- **What the task requires**: Make an exact copy of the entries, and keep any pictures out of it.

[Records from a data source]
------------

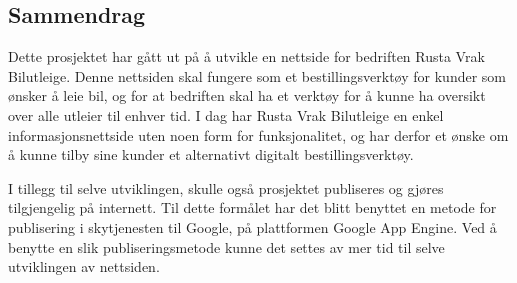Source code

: \documentclass[11pt, oneside]{Thesis} %
\begin{document}
\begin{adjustwidth*}{2cm}{2cm}
\let\clearpage\relax
\chapter{Sammendrag}
Dette prosjektet har gått ut på å utvikle en nettside for bedriften Rusta Vrak Bilutleige. Denne nettsiden skal fungere som et bestillingsverktøy for kunder som ønsker å leie bil, og for at bedriften skal ha et verktøy for å kunne ha oversikt over alle utleier til enhver tid. I dag har Rusta Vrak Bilutleige en enkel informasjonsnettside uten noen form for funksjonalitet, og har derfor et ønske om å kunne tilby sine kunder et alternativt digitalt bestillingsverktøy.
 
 
I tillegg til selve utviklingen, skulle også prosjektet publiseres og gjøres tilgjengelig på internett. Til dette formålet har det blitt benyttet en metode for publisering i skytjenesten til Google, på plattformen Google App Engine. Ved å benytte en slik publiseringsmetode kunne det settes av mer tid til selve utviklingen av nettsiden.



\end{adjustwidth*}




\newpage

\pagestyle{fancy} %

\tableofcontents %

\listoffigures %


\end{document}
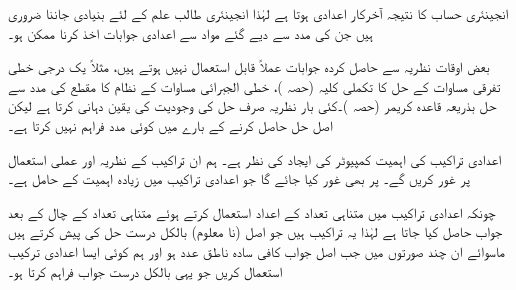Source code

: انجینئری حساب کا نتیجہ آخرکار اعدادی ہوتا ہے لہٰذا انجینئری طالب علم  کے لئے بنیادی  جاننا ضروری ہیں جن کی مدد سے دیے گئے مواد سے اعدادی جوابات اخذ کرنا ممکن ہو۔

بعض اوقات نظریہ سے حاصل کردہ جوابات عملاً قابل استعمال نہیں ہوتے ہیں، مثلاً یک درجی خطی تفرقی مساوات کے حل کا تکملی کلیہ (حصہ )، خطی الجبرائی مساوات کے نظام کا مقطع کی مدد سے حل بذریعہ قاعدہ کریمر (حصہ )۔کئی بار نظریہ صرف حل کی وجودیت کی یقین دہانی کرتا ہے لیکن اصل حل حاصل کرنے کے بارے میں کوئی مدد فراہم نہیں کرتا ہے۔

اعدادی تراکیب کی اہمیت کمپیوٹر کی ایجاد کی نظر ہے۔ ہم ان تراکیب کے نظریہ اور عملی استعمال پر غور کریں گے۔ پر بھی غور کیا جائے گا جو اعدادی تراکیب میں زیادہ اہمیت کے حامل ہے۔     

چونکہ اعدادی تراکیب میں متناہی تعداد کے اعداد استعمال کرتے ہوئے متناہی تعداد کے چال کے بعد جواب حاصل کیا جاتا ہے لہٰذا  یہ تراکیب   ہیں جو اصل (نا معلوم) بالکل درست حل کی  پیش کرتے ہیں ماسوائے ان چند صورتوں میں جب اصل جواب کافی سادہ ناطق عدد ہو اور ہم کوئی ایسا اعدادی ترکیب استعمال کریں جو یہی بالکل درست جواب فراہم کرتا ہو۔

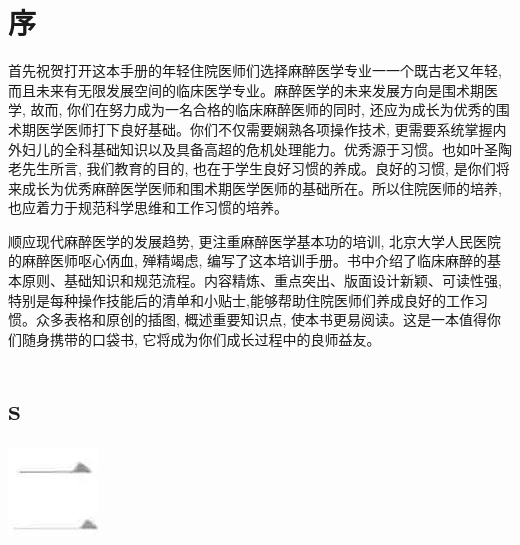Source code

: \documentclass[10pt]{article}
\begin{document}
\section*{序}
首先祝贺打开这本手册的年轻住院医师们选择麻醉医学专业一一个既古老又年轻, 而且未来有无限发展空间的临床医学专业。麻醉医学的未来发展方向是围术期医学, 故而, 你们在努力成为一名合格的临床麻醉医师的同时, 还应为成长为优秀的围术期医学医师打下良好基础。你们不仅需要娴熟各项操作技术, 更需要系统掌握内外妇儿的全科基础知识以及具备高超的危机处理能力。优秀源于习惯。也如叶圣陶老先生所言, 我们教育的目的, 也在于学生良好习惯的养成。良好的习惯, 是你们将来成长为优秀麻醉医学医师和围术期医学医师的基础所在。所以住院医师的培养, 也应着力于规范科学思维和工作习惯的培养。

顺应现代麻醉医学的发展趋势, 更注重麻醉医学基本功的培训, 北京大学人民医院的麻醉医师呕心㑂血, 殚精竭虑, 编写了这本培训手册。书中介绍了临床麻醉的基本原则、基础知识和规范流程。内容精炼、重点突出、版面设计新颖、可读性强, 特别是每种操作技能后的清单和小贴士,能够帮助住院医师们养成良好的工作习惯。众多表格和原创的插图, 概述重要知识点, 使本书更易阅读。这是一本值得你们随身携带的口袋书, 它将成为你们成长过程中的良师益友。

\section*{s}
\begin{center}
\includegraphics[max width=\textwidth]{2024_07_05_645bb794a4d4f32ee0c8g-008}
\end{center}
\end{document}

------------

- **Solution for this problem**:
Source code

: \documentclass[11pt, oneside]{Thesis} %
\begin{document}
\begin{adjustwidth*}{2cm}{2cm}
\let\clearpage\relax
\chapter{Sammendrag}
Dette prosjektet har gått ut på å utvikle en nettside for bedriften Rusta Vrak Bilutleige. Denne nettsiden skal fungere som et bestillingsverktøy for kunder som ønsker å leie bil, og for at bedriften skal ha et verktøy for å kunne ha oversikt over alle utleier til enhver tid. I dag har Rusta Vrak Bilutleige en enkel informasjonsnettside uten noen form for funksjonalitet, og har derfor et ønske om å kunne tilby sine kunder et alternativt digitalt bestillingsverktøy.
 
 
I tillegg til selve utviklingen, skulle også prosjektet publiseres og gjøres tilgjengelig på internett. Til dette formålet har det blitt benyttet en metode for publisering i skytjenesten til Google, på plattformen Google App Engine. Ved å benytte en slik publiseringsmetode kunne det settes av mer tid til selve utviklingen av nettsiden.



\end{adjustwidth*}




\newpage

\pagestyle{fancy} %

\tableofcontents %

\listoffigures %


\end{document}
Source code

: انجینئری حساب کا نتیجہ آخرکار اعدادی ہوتا ہے لہٰذا انجینئری طالب علم  کے لئے بنیادی  جاننا ضروری ہیں جن کی مدد سے دیے گئے مواد سے اعدادی جوابات اخذ کرنا ممکن ہو۔

بعض اوقات نظریہ سے حاصل کردہ جوابات عملاً قابل استعمال نہیں ہوتے ہیں، مثلاً یک درجی خطی تفرقی مساوات کے حل کا تکملی کلیہ (حصہ )، خطی الجبرائی مساوات کے نظام کا مقطع کی مدد سے حل بذریعہ قاعدہ کریمر (حصہ )۔کئی بار نظریہ صرف حل کی وجودیت کی یقین دہانی کرتا ہے لیکن اصل حل حاصل کرنے کے بارے میں کوئی مدد فراہم نہیں کرتا ہے۔

اعدادی تراکیب کی اہمیت کمپیوٹر کی ایجاد کی نظر ہے۔ ہم ان تراکیب کے نظریہ اور عملی استعمال پر غور کریں گے۔ پر بھی غور کیا جائے گا جو اعدادی تراکیب میں زیادہ اہمیت کے حامل ہے۔     

چونکہ اعدادی تراکیب میں متناہی تعداد کے اعداد استعمال کرتے ہوئے متناہی تعداد کے چال کے بعد جواب حاصل کیا جاتا ہے لہٰذا  یہ تراکیب   ہیں جو اصل (نا معلوم) بالکل درست حل کی  پیش کرتے ہیں ماسوائے ان چند صورتوں میں جب اصل جواب کافی سادہ ناطق عدد ہو اور ہم کوئی ایسا اعدادی ترکیب استعمال کریں جو یہی بالکل درست جواب فراہم کرتا ہو۔

Source code

: \documentclass[10pt]{article}
\begin{document}
\section*{序}
首先祝贺打开这本手册的年轻住院医师们选择麻醉医学专业一一个既古老又年轻, 而且未来有无限发展空间的临床医学专业。麻醉医学的未来发展方向是围术期医学, 故而, 你们在努力成为一名合格的临床麻醉医师的同时, 还应为成长为优秀的围术期医学医师打下良好基础。你们不仅需要娴熟各项操作技术, 更需要系统掌握内外妇儿的全科基础知识以及具备高超的危机处理能力。优秀源于习惯。也如叶圣陶老先生所言, 我们教育的目的, 也在于学生良好习惯的养成。良好的习惯, 是你们将来成长为优秀麻醉医学医师和围术期医学医师的基础所在。所以住院医师的培养, 也应着力于规范科学思维和工作习惯的培养。

顺应现代麻醉医学的发展趋势, 更注重麻醉医学基本功的培训, 北京大学人民医院的麻醉医师呕心㑂血, 殚精竭虑, 编写了这本培训手册。书中介绍了临床麻醉的基本原则、基础知识和规范流程。内容精炼、重点突出、版面设计新颖、可读性强, 特别是每种操作技能后的清单和小贴士,能够帮助住院医师们养成良好的工作习惯。众多表格和原创的插图, 概述重要知识点, 使本书更易阅读。这是一本值得你们随身携带的口袋书, 它将成为你们成长过程中的良师益友。

\section*{s}
\begin{center}
\includegraphics[max width=\textwidth]{2024_07_05_645bb794a4d4f32ee0c8g-008}
\end{center}
\end{document}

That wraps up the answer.